Cleaning up can be an ordeal, but also an act of self-formation—just like making an album. And so, on The Refrigerator, Remember Sports take stock of everything on the shelves. As the band’s first self-produced project since their debut, it refreshes the catchy, noisy, and increasingly Americana-influenced signature they’ve practiced for more than a decade now. In that time, they’ve gone from recording at their college radio station to using the late Steve Albini’s Electrical Audio. Somewhere in the routine of writing and releasing songs, they hit a tipping point. Like Ratboys’ breakthrough The Window, Remember Sports’ The Refrigerator feels like a lifetime of growth reaching a critical mass. The prechoruses are just a bit bouncier, the solos are more air-guitar-worthy. The Chaucer quote they put on the album cover captures this hard-to-pin-down quality: “The lyf so short, the craft so long to learne.”

Remember Sports demonstrate their learne-ing of the craft on songs like “Thumb,” one of their hardest-ever rockers, and “Ghost,” a vision built on the squeals of fiddles, the droning of bagpipes, and a killer backbeat. After stretching out on their last record, the band sounds locked in. Perry gives some of the most forceful vocal performances of her career, especially on “Cut Fruit,” which is structured like a purging scream. The track opens on an inhale of feedback, howls with maximal distortion for three verses and two choruses, then exhales more feedback, with Perry panting from the effort. This is her loudest emotional outpouring and her deepest reach into the icebox; she admits to having “Cut fruit in the back of the crisper drawer / It didn’t make sense to buy more”—either because she didn’t really plan to eat it, or she didn’t think she’d be around to do so.

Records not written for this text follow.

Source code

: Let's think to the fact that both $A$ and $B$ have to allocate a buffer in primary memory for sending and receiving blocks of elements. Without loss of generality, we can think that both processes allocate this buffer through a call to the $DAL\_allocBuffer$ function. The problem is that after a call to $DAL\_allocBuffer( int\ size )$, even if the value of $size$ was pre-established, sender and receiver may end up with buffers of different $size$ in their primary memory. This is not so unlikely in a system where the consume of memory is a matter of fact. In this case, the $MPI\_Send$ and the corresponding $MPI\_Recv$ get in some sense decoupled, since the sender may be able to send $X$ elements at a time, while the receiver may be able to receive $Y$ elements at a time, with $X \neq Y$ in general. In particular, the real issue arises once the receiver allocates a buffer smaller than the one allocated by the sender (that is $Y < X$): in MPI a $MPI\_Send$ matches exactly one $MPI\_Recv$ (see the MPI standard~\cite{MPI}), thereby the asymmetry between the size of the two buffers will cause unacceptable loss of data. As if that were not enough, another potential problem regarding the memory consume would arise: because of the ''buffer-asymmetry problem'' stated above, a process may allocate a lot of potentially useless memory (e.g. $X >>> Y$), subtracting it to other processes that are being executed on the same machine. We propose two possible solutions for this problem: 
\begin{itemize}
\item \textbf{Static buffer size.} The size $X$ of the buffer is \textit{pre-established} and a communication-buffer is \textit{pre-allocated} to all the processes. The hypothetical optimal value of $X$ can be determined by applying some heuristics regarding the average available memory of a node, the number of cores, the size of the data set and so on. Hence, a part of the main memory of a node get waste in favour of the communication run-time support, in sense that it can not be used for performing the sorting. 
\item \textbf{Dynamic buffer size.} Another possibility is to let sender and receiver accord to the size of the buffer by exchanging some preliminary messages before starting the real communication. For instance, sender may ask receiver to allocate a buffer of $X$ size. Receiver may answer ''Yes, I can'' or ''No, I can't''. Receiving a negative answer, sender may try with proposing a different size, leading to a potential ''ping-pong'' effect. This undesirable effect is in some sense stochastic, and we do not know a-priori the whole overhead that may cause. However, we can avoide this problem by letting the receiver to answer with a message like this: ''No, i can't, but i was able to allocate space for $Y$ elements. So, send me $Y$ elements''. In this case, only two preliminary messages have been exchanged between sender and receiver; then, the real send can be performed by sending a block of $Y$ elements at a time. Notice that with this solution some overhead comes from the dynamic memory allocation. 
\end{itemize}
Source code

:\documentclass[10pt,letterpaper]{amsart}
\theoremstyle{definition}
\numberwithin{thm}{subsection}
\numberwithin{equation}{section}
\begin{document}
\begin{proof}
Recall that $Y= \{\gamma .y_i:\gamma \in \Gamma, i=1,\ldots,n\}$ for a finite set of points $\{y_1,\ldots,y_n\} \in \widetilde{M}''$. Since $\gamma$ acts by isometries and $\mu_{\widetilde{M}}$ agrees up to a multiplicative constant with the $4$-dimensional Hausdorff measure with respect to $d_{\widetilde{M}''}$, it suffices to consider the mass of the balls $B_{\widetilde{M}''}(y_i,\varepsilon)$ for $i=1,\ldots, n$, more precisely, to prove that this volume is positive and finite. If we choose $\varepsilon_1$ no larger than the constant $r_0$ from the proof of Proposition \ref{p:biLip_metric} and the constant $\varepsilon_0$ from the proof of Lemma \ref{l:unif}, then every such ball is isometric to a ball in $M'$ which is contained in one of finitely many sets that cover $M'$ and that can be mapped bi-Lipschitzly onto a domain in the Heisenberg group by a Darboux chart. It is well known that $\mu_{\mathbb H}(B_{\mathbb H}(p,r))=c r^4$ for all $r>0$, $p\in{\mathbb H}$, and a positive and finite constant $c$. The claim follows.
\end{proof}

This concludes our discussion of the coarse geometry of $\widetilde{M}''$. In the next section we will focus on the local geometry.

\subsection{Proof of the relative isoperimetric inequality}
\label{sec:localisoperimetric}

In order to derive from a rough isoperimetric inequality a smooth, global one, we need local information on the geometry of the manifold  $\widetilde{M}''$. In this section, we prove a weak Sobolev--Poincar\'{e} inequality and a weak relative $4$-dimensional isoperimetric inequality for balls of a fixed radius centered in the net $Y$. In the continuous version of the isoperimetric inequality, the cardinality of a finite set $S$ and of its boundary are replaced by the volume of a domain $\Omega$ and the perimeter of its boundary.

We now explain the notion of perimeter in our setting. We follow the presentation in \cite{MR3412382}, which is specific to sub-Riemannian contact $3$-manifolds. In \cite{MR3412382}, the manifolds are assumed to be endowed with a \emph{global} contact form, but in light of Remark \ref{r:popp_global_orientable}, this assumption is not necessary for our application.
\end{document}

Perry’s lyrics transcend the cycles of daily life by undoing the clichés associated with them. On one verse of “Cut Fruit,” she sings, “I fell in love with the sound of my insides hitting the ground.” That could mean disemboweling, or vomiting, or it could be a twist on the worn metaphor of spilling your guts—a twist that restores the grossness of the phrase. Something similar happens on the jangly album closer “Nevermind.” The song deals with love (incidentally the craft Chaucer had in mind), how new feelings can resurrect tired gestures like holding hands and make you want to dance in your kitchen. Likewise, The Refrigerator revitalizes Remember Sports’ brand of indie rock, demonstrating how a three-minute song can still rewire your brain simply by being very good. Whatever may happen later, the best part of cleaning out your refrigerator is seeing how much space you have to fill the empty shelves again.